START Provided data

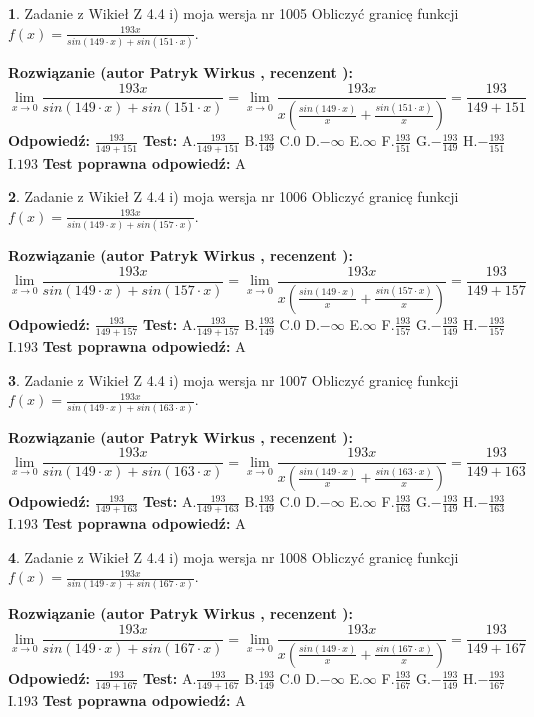 \documentclass[12pt, a4paper]{article}
\theoremstyle{definition} %
\newtheorem{zad}{}
\newcommand{\zadStart}[1]{\begin{zad}#1\newline}
\newcommand{\zadStop}{\end{zad}}
\newcommand{\rozwStart}[2]{\noindent \textbf{Rozwiązanie (autor #1 , recenzent #2): }\newline}
\newcommand{\rozwStop}{\newline}
\newcommand{\odpStart}{\noindent \textbf{Odpowiedź:}\newline}
\newcommand{\odpStop}{\newline}
\newcommand{\testStart}{\noindent \textbf{Test:}\newline}
\newcommand{\testStop}{\newline}
\newcommand{\kluczStart}{\noindent \textbf{Test poprawna odpowiedź:}\newline}
\newcommand{\kluczStop}{\newline}
\begin{document}
\zadStart{Zadanie z Wikieł Z 4.4 i) moja wersja nr 1005}
Obliczyć granicę funkcji $f(x)=\frac{193x}{sin(149\cdot x) +sin(151\cdot x)}$.
\zadStop
\rozwStart{Patryk Wirkus}{}
$$\lim\limits_{x\to 0}\frac{193x}{sin(149\cdot x) +sin(151\cdot x)}=\lim\limits_{x\to 0}\frac{193x}{x(\frac{sin(149\cdot x)}{x}+\frac{sin(151\cdot x)}{x})}=\frac{193}{149+151}$$
\rozwStop
\odpStart
$\frac{193}{149+151}$
\odpStop
\testStart
A.$\frac{193}{149+151}$
B.$\frac{193}{149}$
C.$0$
D.$-\infty$
E.$\infty$
F.$\frac{193}{151}$
G.$-\frac{193}{149}$
H.$-\frac{193}{151}$
I.$193$
\testStop
\kluczStart
A
\kluczStop



\zadStart{Zadanie z Wikieł Z 4.4 i) moja wersja nr 1006}
Obliczyć granicę funkcji $f(x)=\frac{193x}{sin(149\cdot x) +sin(157\cdot x)}$.
\zadStop
\rozwStart{Patryk Wirkus}{}
$$\lim\limits_{x\to 0}\frac{193x}{sin(149\cdot x) +sin(157\cdot x)}=\lim\limits_{x\to 0}\frac{193x}{x(\frac{sin(149\cdot x)}{x}+\frac{sin(157\cdot x)}{x})}=\frac{193}{149+157}$$
\rozwStop
\odpStart
$\frac{193}{149+157}$
\odpStop
\testStart
A.$\frac{193}{149+157}$
B.$\frac{193}{149}$
C.$0$
D.$-\infty$
E.$\infty$
F.$\frac{193}{157}$
G.$-\frac{193}{149}$
H.$-\frac{193}{157}$
I.$193$
\testStop
\kluczStart
A
\kluczStop



\zadStart{Zadanie z Wikieł Z 4.4 i) moja wersja nr 1007}
Obliczyć granicę funkcji $f(x)=\frac{193x}{sin(149\cdot x) +sin(163\cdot x)}$.
\zadStop
\rozwStart{Patryk Wirkus}{}
$$\lim\limits_{x\to 0}\frac{193x}{sin(149\cdot x) +sin(163\cdot x)}=\lim\limits_{x\to 0}\frac{193x}{x(\frac{sin(149\cdot x)}{x}+\frac{sin(163\cdot x)}{x})}=\frac{193}{149+163}$$
\rozwStop
\odpStart
$\frac{193}{149+163}$
\odpStop
\testStart
A.$\frac{193}{149+163}$
B.$\frac{193}{149}$
C.$0$
D.$-\infty$
E.$\infty$
F.$\frac{193}{163}$
G.$-\frac{193}{149}$
H.$-\frac{193}{163}$
I.$193$
\testStop
\kluczStart
A
\kluczStop



\zadStart{Zadanie z Wikieł Z 4.4 i) moja wersja nr 1008}
Obliczyć granicę funkcji $f(x)=\frac{193x}{sin(149\cdot x) +sin(167\cdot x)}$.
\zadStop
\rozwStart{Patryk Wirkus}{}
$$\lim\limits_{x\to 0}\frac{193x}{sin(149\cdot x) +sin(167\cdot x)}=\lim\limits_{x\to 0}\frac{193x}{x(\frac{sin(149\cdot x)}{x}+\frac{sin(167\cdot x)}{x})}=\frac{193}{149+167}$$
\rozwStop
\odpStart
$\frac{193}{149+167}$
\odpStop
\testStart
A.$\frac{193}{149+167}$
B.$\frac{193}{149}$
C.$0$
D.$-\infty$
E.$\infty$
F.$\frac{193}{167}$
G.$-\frac{193}{149}$
H.$-\frac{193}{167}$
I.$193$
\testStop
\kluczStart
A
\kluczStop
\end{document}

END Provided data

Print the records verbatim, without pictures.

Reply to the exercise
 \documentclass[12pt, a4paper]{article}
\theoremstyle{definition} %
\newtheorem{zad}{}
\newcommand{\zadStart}[1]{\begin{zad}#1\newline}
\newcommand{\zadStop}{\end{zad}}
\newcommand{\rozwStart}[2]{\noindent \textbf{Rozwiązanie (autor #1 , recenzent #2): }\newline}
\newcommand{\rozwStop}{\newline}
\newcommand{\odpStart}{\noindent \textbf{Odpowiedź:}\newline}
\newcommand{\odpStop}{\newline}
\newcommand{\testStart}{\noindent \textbf{Test:}\newline}
\newcommand{\testStop}{\newline}
\newcommand{\kluczStart}{\noindent \textbf{Test poprawna odpowiedź:}\newline}
\newcommand{\kluczStop}{\newline}
\begin{document}
\zadStart{Zadanie z Wikieł Z 4.4 i) moja wersja nr 1005}
Obliczyć granicę funkcji $f(x)=\frac{193x}{sin(149\cdot x) +sin(151\cdot x)}$.
\zadStop
\rozwStart{Patryk Wirkus}{}
$$\lim\limits_{x\to 0}\frac{193x}{sin(149\cdot x) +sin(151\cdot x)}=\lim\limits_{x\to 0}\frac{193x}{x(\frac{sin(149\cdot x)}{x}+\frac{sin(151\cdot x)}{x})}=\frac{193}{149+151}$$
\rozwStop
\odpStart
$\frac{193}{149+151}$
\odpStop
\testStart
A.$\frac{193}{149+151}$
B.$\frac{193}{149}$
C.$0$
D.$-\infty$
E.$\infty$
F.$\frac{193}{151}$
G.$-\frac{193}{149}$
H.$-\frac{193}{151}$
I.$193$
\testStop
\kluczStart
A
\kluczStop



\zadStart{Zadanie z Wikieł Z 4.4 i) moja wersja nr 1006}
Obliczyć granicę funkcji $f(x)=\frac{193x}{sin(149\cdot x) +sin(157\cdot x)}$.
\zadStop
\rozwStart{Patryk Wirkus}{}
$$\lim\limits_{x\to 0}\frac{193x}{sin(149\cdot x) +sin(157\cdot x)}=\lim\limits_{x\to 0}\frac{193x}{x(\frac{sin(149\cdot x)}{x}+\frac{sin(157\cdot x)}{x})}=\frac{193}{149+157}$$
\rozwStop
\odpStart
$\frac{193}{149+157}$
\odpStop
\testStart
A.$\frac{193}{149+157}$
B.$\frac{193}{149}$
C.$0$
D.$-\infty$
E.$\infty$
F.$\frac{193}{157}$
G.$-\frac{193}{149}$
H.$-\frac{193}{157}$
I.$193$
\testStop
\kluczStart
A
\kluczStop



\zadStart{Zadanie z Wikieł Z 4.4 i) moja wersja nr 1007}
Obliczyć granicę funkcji $f(x)=\frac{193x}{sin(149\cdot x) +sin(163\cdot x)}$.
\zadStop
\rozwStart{Patryk Wirkus}{}
$$\lim\limits_{x\to 0}\frac{193x}{sin(149\cdot x) +sin(163\cdot x)}=\lim\limits_{x\to 0}\frac{193x}{x(\frac{sin(149\cdot x)}{x}+\frac{sin(163\cdot x)}{x})}=\frac{193}{149+163}$$
\rozwStop
\odpStart
$\frac{193}{149+163}$
\odpStop
\testStart
A.$\frac{193}{149+163}$
B.$\frac{193}{149}$
C.$0$
D.$-\infty$
E.$\infty$
F.$\frac{193}{163}$
G.$-\frac{193}{149}$
H.$-\frac{193}{163}$
I.$193$
\testStop
\kluczStart
A
\kluczStop



\zadStart{Zadanie z Wikieł Z 4.4 i) moja wersja nr 1008}
Obliczyć granicę funkcji $f(x)=\frac{193x}{sin(149\cdot x) +sin(167\cdot x)}$.
\zadStop
\rozwStart{Patryk Wirkus}{}
$$\lim\limits_{x\to 0}\frac{193x}{sin(149\cdot x) +sin(167\cdot x)}=\lim\limits_{x\to 0}\frac{193x}{x(\frac{sin(149\cdot x)}{x}+\frac{sin(167\cdot x)}{x})}=\frac{193}{149+167}$$
\rozwStop
\odpStart
$\frac{193}{149+167}$
\odpStop
\testStart
A.$\frac{193}{149+167}$
B.$\frac{193}{149}$
C.$0$
D.$-\infty$
E.$\infty$
F.$\frac{193}{167}$
G.$-\frac{193}{149}$
H.$-\frac{193}{167}$
I.$193$
\testStop
\kluczStart
A
\kluczStop
\end{document}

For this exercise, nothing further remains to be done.